Looking at these meanings, the mnemonic of each representing a concept of something being beneath something seems to hold in none of them. Even if one would want to come up with a better rule of thumb, these Kanji seem to have little to do with each other in meaning. It may be a consolation, though, that at least two of them, mouth and prisoner, have meanings that do seem graphically quite intuitively represented. In the case of the prisoner it might be helpful for many people, though, to know the character for “person” 人 (jin, じん), because it may not be apparent to everyone that just those two strokes, in the absence of anything resembling arms, represents a human. Once you do know the character for human, though, it is even easier for you to remember that the very first character in the list above represents a prisoner, because it is even easier to see then that it looks like a caged person.

A Different Way to Remember Kanji

And this bring us to both where I feel the usefulness of graphical analogies as mnemonics for kanji unfortunately ends and where my newly found, improved substitute for such crutches begins. In the beginning of this post I said that early on in my effort to learn Japanese many kanji seemed a bit like arbitrary strokes or shapes at various angles. With kanji like 艤 even a native Japanese speaker might be able to relate to this. However, as illustrated with the character for “prisoner” above, once one has done the effort to learn a few characters and has a decent repertoire of maybe not even a hundred kanji, one will increasingly see kanji that are already familiar repeated in other kanji. For example, the kanji for “bright” 明 consists of the characters for “month” or “moon” 月 and the one for “sun” or “day” 日. Thus, instead of trying to graphically remember each stroke in the more complex character, one could simply remember that bright consists of “day” and “moon”. Semantically it may still not make much sense that these two concepts yield the third, but as for writing or recognizing that character I feel it is tremendously helpful to have already had firmly committed the constituent characters to memory. There are many other kanji for which this works and it is certainly no secret for anyone having spent any significant amount of time studying kanji, but I think it is encouraging to know for beginning students of Japanese and maybe even a useful technique to more consciously employ for intermediate students.

Another Technique

The problem with many other kanji is that they are complex or unfamiliar enough that simply remembering all components one has seen from other kanji is not enough to fully remember the kanji – at least that is my experience. Even if I remembered all the components, the kanji has so many strokes that knowing the radical and all other components does not make it obvious how these are arranged. There seems to be no way around simply committing this particular arrangement of strokes of that one kanji to memory through raw studying. As for doing so there is a very helpful phenomenon that is well-known in learning psychology, has been proven in various studies, and I have found tremendously useful for learning in general. I am referring to the “Test Effect“. The idea is that memory retention is far higher if a given subject material is repeatedly recalled from memory, instead of just repeatedly reviewed. For example, instead of reading a text five times, reading it twice and taking a test in by answering questions about that text three times on average yields a higher memory retention.

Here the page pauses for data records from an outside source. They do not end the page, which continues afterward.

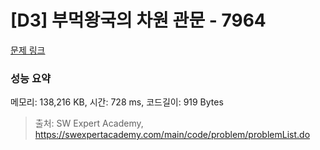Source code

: # [D3] 부먹왕국의 차원 관문 - 7964 

[문제 링크](https://swexpertacademy.com/main/code/problem/problemDetail.do?contestProbId=AWuSgKpqmooDFASy) 

### 성능 요약

메모리: 138,216 KB, 시간: 728 ms, 코드길이: 919 Bytes



> 출처: SW Expert Academy, https://swexpertacademy.com/main/code/problem/problemList.do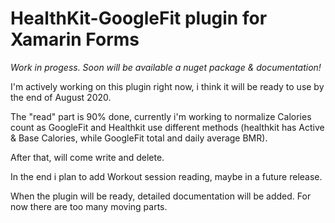 # HealthKit-GoogleFit plugin for Xamarin Forms


*Work in progess. Soon will be available a nuget package & documentation!*

I'm actively working on this plugin right now, i think it will be ready to use by the end of August 2020.

The "read" part is 90% done, currently i'm working to normalize Calories count as GoogleFit and Healthkit use different methods (healthkit has Active & Base Calories, while GoogleFit total and daily average BMR).

After that, will come write and delete.

In the end i plan to add Workout session reading, maybe in a future release.

When the plugin will be ready, detailed documentation will be added. For now there are too many moving parts.
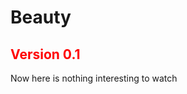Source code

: <h1>Beauty</h1>
<h2 style="color:red;">Version 0.1</h2>
<p>Now here is nothing interesting to watch</p>
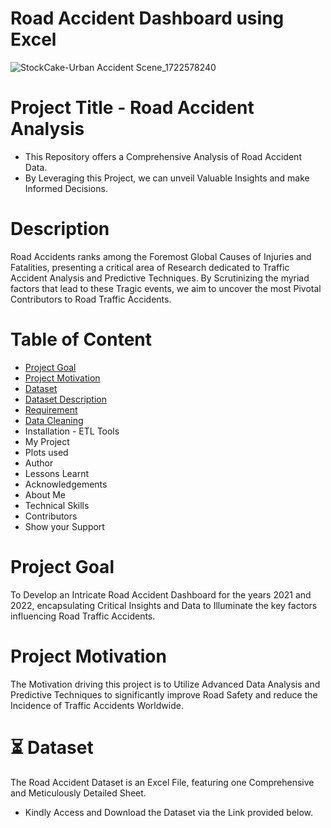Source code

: # Road Accident Dashboard using Excel

![StockCake-Urban Accident Scene_1722578240](https://github.com/user-attachments/assets/042f54d7-7600-4c26-85a6-313c13bfbb73)

# Project Title - Road Accident Analysis

- This Repository offers a Comprehensive Analysis of Road Accident Data. 
- By Leveraging this Project, we can unveil Valuable Insights and make Informed Decisions.

# Description

Road Accidents ranks among the Foremost Global Causes of Injuries and Fatalities, presenting a critical area of Research dedicated to Traffic Accident Analysis and Predictive Techniques. By Scrutinizing the myriad factors that lead to these Tragic events, we aim to uncover the most Pivotal Contributors to Road Traffic Accidents.

# Table of Content

- [Project Goal](#Project-Goal)
- [Project Motivation](#Project-Motivation)
- [Dataset](#⏳-Dataset)
- [Dataset Description](#Dataset-Description)
- [Requirement](#Requirement)
- [Data Cleaning](#Data-Cleaning)
- Installation - ETL Tools
- My Project
- Plots used
- Author
- Lessons Learnt
- Acknowledgements
- About Me
- Technical Skills
- Contributors
- Show your Support

# Project Goal

To Develop an Intricate Road Accident Dashboard for the years 2021 and 2022, encapsulating Critical Insights and Data to Illuminate the key factors influencing Road Traffic Accidents.

# Project Motivation

The Motivation driving this project is to Utilize Advanced Data Analysis and Predictive Techniques to significantly improve Road Safety and reduce the Incidence of Traffic Accidents Worldwide.

# ⏳ Dataset

The Road Accident Dataset is an Excel File, featuring one Comprehensive and Meticulously Detailed Sheet.
- Kindly Access and Download the Dataset via the Link provided below.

I am a software engineer, so I find analogies from computer science most illustrative: it is like the read-paths in our brain are separate from the write-paths. A write-path wires the information into the brain, or writes it onto a hard disk. However, the memory is ephemeral so the information dissipates over time. The read-path, on the other hand, reads the information back, which corresponds from trying to recall it or being tested on it. It is as if reading from your hard disk commits the information more firmly into your memory by exercise the exact neurological pathways that will be exercised in the future when you are trying to recall that information – and possibly fail, because you had only exercised the write-paths of your brain.

Back to kanji, I have employed the above principle with great success. I cannot make you amazing promises like the ads elsewhere on the Internet, claiming you would learn Japanese in just two weeks, or ridiculous things like that, but the kanji I am learning this way are more quickly and more firmly committed to my memory than any other way I have been learning them. I can learn a kanji, never look at it a second time, and still recall it weeks afterwards without having to refresh on it.

I’m sorry I left you hanging so long. I didn’t mean for it to be like one of those ads that entice you to click on them by promising you unknown riches and having you sit through a fifteen minute flash animation just to sell you some product on the final slide (yes, in this case it would probably have been that “Pimsleur” method you see all over when looking for language training on the Internet, although it seems it does try to monetize a similar idea).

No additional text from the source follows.